▸ **EXERCISE**: When you copy the entries, match them exactly and omit the pictures.

═══ DATA FOR THE TASK ═══

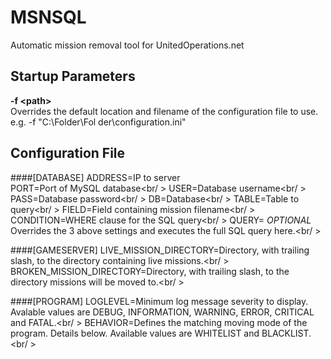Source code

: MSNSQL
======

Automatic mission removal tool for UnitedOperations.net

Startup Parameters
------------

__-f \<path>__<br />
Overrides the default location and filename of the configuration file to use. <br />e.g. -f "C:\Folder\Fol der\configuration.ini"


Configuration File
------------

####[DATABASE]
ADDRESS=IP to server<br />
PORT=Port of MySQL database<br/ >
USER=Database username<br/ >
PASS=Database password<br/ >
DB=Database<br/ >
TABLE=Table to query<br/ >
FIELD=Field containing mission filename<br/ >
CONDITION=WHERE clause for the SQL query<br/ >
QUERY= _OPTIONAL_ Overrides the 3 above settings and executes the full SQL query here.<br/ >

####[GAMESERVER]
LIVE_MISSION_DIRECTORY=Directory, with trailing slash, to the directory containing live missions.<br/ >
BROKEN_MISSION_DIRECTORY=Directory, with trailing slash, to the directory missions will be moved to.<br/ >

####[PROGRAM]
LOGLEVEL=Minimum log message severity to display. Avalable values are DEBUG, INFORMATION, WARNING, ERROR, CRITICAL and FATAL.<br/ >
BEHAVIOR=Defines the matching moving mode of the program. Details below. Available values are WHITELIST and BLACKLIST.<br/ >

═══

▸ **ANSWER TO THE PROBLEM**:
Source code

: MSNSQL
======

Automatic mission removal tool for UnitedOperations.net

Startup Parameters
------------

__-f \<path>__<br />
Overrides the default location and filename of the configuration file to use. <br />e.g. -f "C:\Folder\Fol der\configuration.ini"


Configuration File
------------

####[DATABASE]
ADDRESS=IP to server<br />
PORT=Port of MySQL database<br/ >
USER=Database username<br/ >
PASS=Database password<br/ >
DB=Database<br/ >
TABLE=Table to query<br/ >
FIELD=Field containing mission filename<br/ >
CONDITION=WHERE clause for the SQL query<br/ >
QUERY= _OPTIONAL_ Overrides the 3 above settings and executes the full SQL query here.<br/ >

####[GAMESERVER]
LIVE_MISSION_DIRECTORY=Directory, with trailing slash, to the directory containing live missions.<br/ >
BROKEN_MISSION_DIRECTORY=Directory, with trailing slash, to the directory missions will be moved to.<br/ >

####[PROGRAM]
LOGLEVEL=Minimum log message severity to display. Avalable values are DEBUG, INFORMATION, WARNING, ERROR, CRITICAL and FATAL.<br/ >
BEHAVIOR=Defines the matching moving mode of the program. Details below. Available values are WHITELIST and BLACKLIST.<br/ >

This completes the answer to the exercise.